(Dataset items)

※ ※ ※

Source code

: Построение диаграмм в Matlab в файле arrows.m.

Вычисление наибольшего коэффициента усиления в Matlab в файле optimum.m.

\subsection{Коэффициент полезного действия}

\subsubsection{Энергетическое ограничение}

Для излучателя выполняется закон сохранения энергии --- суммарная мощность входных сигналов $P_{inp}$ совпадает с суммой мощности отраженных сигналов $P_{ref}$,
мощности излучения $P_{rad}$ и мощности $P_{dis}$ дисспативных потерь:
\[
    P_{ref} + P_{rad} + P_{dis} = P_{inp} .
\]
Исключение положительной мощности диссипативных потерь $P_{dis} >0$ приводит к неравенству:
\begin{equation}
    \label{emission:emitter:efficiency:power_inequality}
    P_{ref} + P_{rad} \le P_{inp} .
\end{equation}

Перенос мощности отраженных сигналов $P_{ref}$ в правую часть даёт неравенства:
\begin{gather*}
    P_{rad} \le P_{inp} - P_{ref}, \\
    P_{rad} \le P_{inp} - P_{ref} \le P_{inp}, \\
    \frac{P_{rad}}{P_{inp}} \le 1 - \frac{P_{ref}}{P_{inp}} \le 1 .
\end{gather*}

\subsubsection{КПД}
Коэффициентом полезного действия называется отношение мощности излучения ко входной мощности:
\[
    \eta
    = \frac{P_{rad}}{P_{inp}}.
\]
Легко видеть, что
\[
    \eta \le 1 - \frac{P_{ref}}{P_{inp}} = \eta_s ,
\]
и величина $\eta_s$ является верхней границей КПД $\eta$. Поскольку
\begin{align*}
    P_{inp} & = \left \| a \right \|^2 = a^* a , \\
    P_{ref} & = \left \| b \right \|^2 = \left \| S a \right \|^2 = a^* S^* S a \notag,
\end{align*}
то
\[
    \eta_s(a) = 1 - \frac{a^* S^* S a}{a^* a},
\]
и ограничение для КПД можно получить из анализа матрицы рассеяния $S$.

※ ※ ※

Task statement: Reproduce the records exactly, keeping every line.

Answer space:
Source code

: Построение диаграмм в Matlab в файле arrows.m.

Вычисление наибольшего коэффициента усиления в Matlab в файле optimum.m.

\subsection{Коэффициент полезного действия}

\subsubsection{Энергетическое ограничение}

Для излучателя выполняется закон сохранения энергии --- суммарная мощность входных сигналов $P_{inp}$ совпадает с суммой мощности отраженных сигналов $P_{ref}$,
мощности излучения $P_{rad}$ и мощности $P_{dis}$ дисспативных потерь:
\[
    P_{ref} + P_{rad} + P_{dis} = P_{inp} .
\]
Исключение положительной мощности диссипативных потерь $P_{dis} >0$ приводит к неравенству:
\begin{equation}
    \label{emission:emitter:efficiency:power_inequality}
    P_{ref} + P_{rad} \le P_{inp} .
\end{equation}

Перенос мощности отраженных сигналов $P_{ref}$ в правую часть даёт неравенства:
\begin{gather*}
    P_{rad} \le P_{inp} - P_{ref}, \\
    P_{rad} \le P_{inp} - P_{ref} \le P_{inp}, \\
    \frac{P_{rad}}{P_{inp}} \le 1 - \frac{P_{ref}}{P_{inp}} \le 1 .
\end{gather*}

\subsubsection{КПД}
Коэффициентом полезного действия называется отношение мощности излучения ко входной мощности:
\[
    \eta
    = \frac{P_{rad}}{P_{inp}}.
\]
Легко видеть, что
\[
    \eta \le 1 - \frac{P_{ref}}{P_{inp}} = \eta_s ,
\]
и величина $\eta_s$ является верхней границей КПД $\eta$. Поскольку
\begin{align*}
    P_{inp} & = \left \| a \right \|^2 = a^* a , \\
    P_{ref} & = \left \| b \right \|^2 = \left \| S a \right \|^2 = a^* S^* S a \notag,
\end{align*}
то
\[
    \eta_s(a) = 1 - \frac{a^* S^* S a}{a^* a},
\]
и ограничение для КПД можно получить из анализа матрицы рассеяния $S$.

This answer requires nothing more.